Miranda's comments follow director John Chu, after critics called out the film for it's lack of dark-skinned Afro-Latinx actors, misrepresenting the ethnic diversity of the neighborhood it's celebrating.
It may not be quite as egregious as "Friends" and "Seinfeld" almost completely whitewashing New York City, but Lin-Manuel Miranda's "In the Heights" is coming under scrutiny for its lack of accurate representation of the people who live in the Washington Heights neighborhood it celebrates.
In particular, both Miranda and the film's director, John Chu, have responded to criticisms that the film offers up mostly lighter-skinned Latino stars -- especially in lead roles -- despite a strong presence of dark-skinned Afro-Latino people living in the community.
"I’m seeing the discussion around Afro-Latinx representation in our film this weekend and it is clear that many in our dark-skinned Afro-Latinx community don’t feel sufficiently represented within it, particularly among the leading roles," Miranda wrote on social media.
"In trying to paint a mosaic of this community, we fell short," he conceded. "I’m truly sorry."
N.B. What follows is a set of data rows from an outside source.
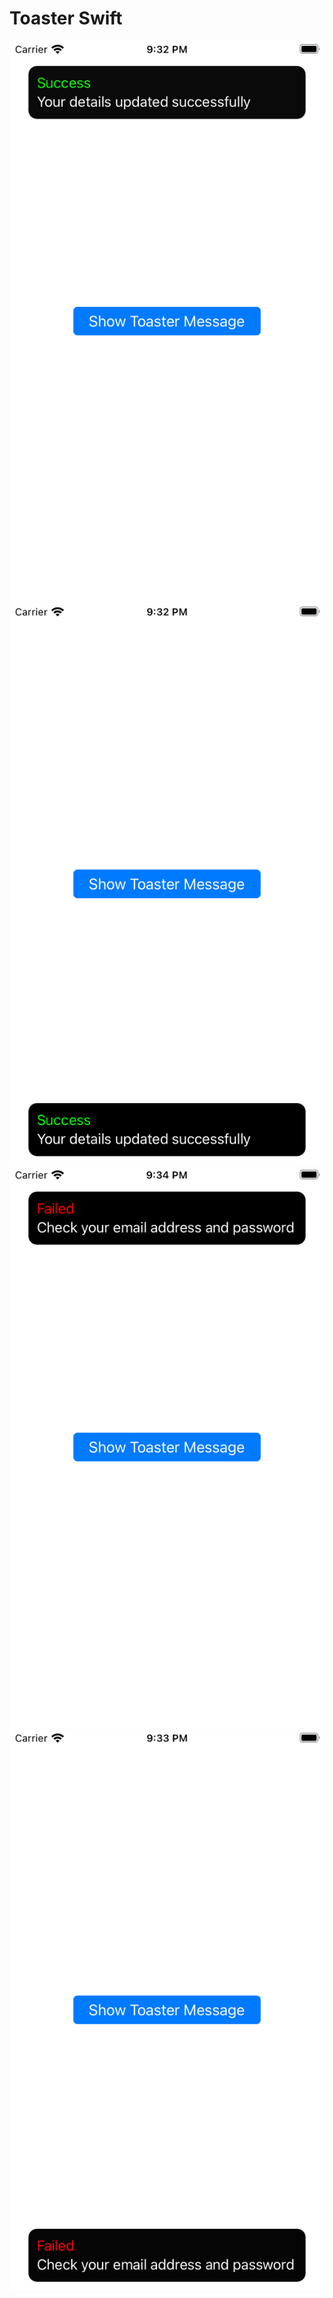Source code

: # Toaster Swift

![Alt text](/screenshots/successTop.png?raw=true "success top")
![Alt text](/screenshots/successBottom.png?raw=true "success bottom")
![Alt text](/screenshots/failedTop.png?raw=true "fail top")
![Alt text](/screenshots/failBottom.png?raw=true "fail bottom")
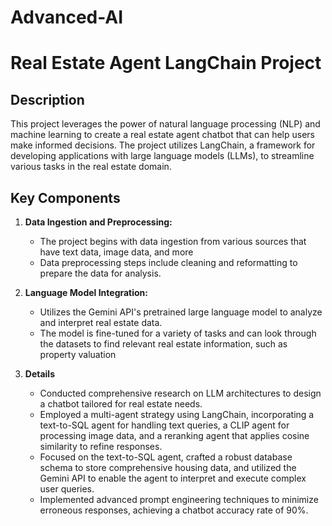 # Advanced-AI

# Real Estate Agent LangChain Project

## Description

This project leverages the power of natural language processing (NLP) and machine learning to create a real estate agent chatbot that can help users make informed decisions. The project utilizes LangChain, a framework for developing applications with large language models (LLMs), to streamline various tasks in the real estate domain.

## Key Components

1. **Data Ingestion and Preprocessing:**
   - The project begins with data ingestion from various sources that have text data, image data, and more
   - Data preprocessing steps include cleaning and reformatting to prepare the data for analysis.
     
2. **Language Model Integration:**
   - Utilizes the Gemini API's pretrained large language model to analyze and interpret real estate data.
   - The model is fine-tuned for a variety of tasks and can look through the datasets to find relevant real estate information, such as property valuation

3. **Details**
   - Conducted comprehensive research on LLM architectures to design a chatbot tailored for real estate needs.
   - Employed a multi-agent strategy using LangChain, incorporating a text-to-SQL agent for handling text queries, a CLIP agent for processing image data, and a reranking agent that applies cosine similarity to refine responses.
   - Focused on the text-to-SQL agent, crafted a robust database schema to store comprehensive housing data, and utilized the Gemini API to enable the agent to interpret and execute complex user queries.
   - Implemented advanced prompt engineering techniques to minimize erroneous responses, achieving a chatbot accuracy rate of 90%.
Miranda explained that he wrote "In the Heights" because he didn't feel seen, and that it's been his goal for the past two decades "for us -- ALL of us -- to feel seen." And so, the feedback that this casting still left some feeling unseen resonated with him.
"I'm learning from the feedback, I thank you for raising it, and I'm listening," he wrote. He then promised to do better in the future, writing, "I'm dedicated to the learning and evolving we all have to do to make sure we are honoring our diverse and vibrant community."
His comments came after some expressed frustration with Chu's comments regarding the lack of Afro-Latinx representation in the film. The director was asked about it prior to the film's release in an interview with The Root.
While acknowledging that it was a worthy conversation to have, Chu told the outlet, "In the end, when we were looking at the cast, we tried to get the people that were best for those roles."
"Listen, we’re not gonna get everything right in a movie, we tried our best on all fronts of it," he added. "I do think there’s something to be said about sharing in experiences and me never wanting to say I know what I’m doing but to just give room to everybody to speak up about what we’re doing at that moment."
Released on June 10 to theaters, and streaming on HBO Max, "In the Heights" came in second at the box office in its opening weekend behind "A Quiet Place Part II, underperforming expectations with $11.3 million. The film was initially projected to gross $25-35 million in its opening.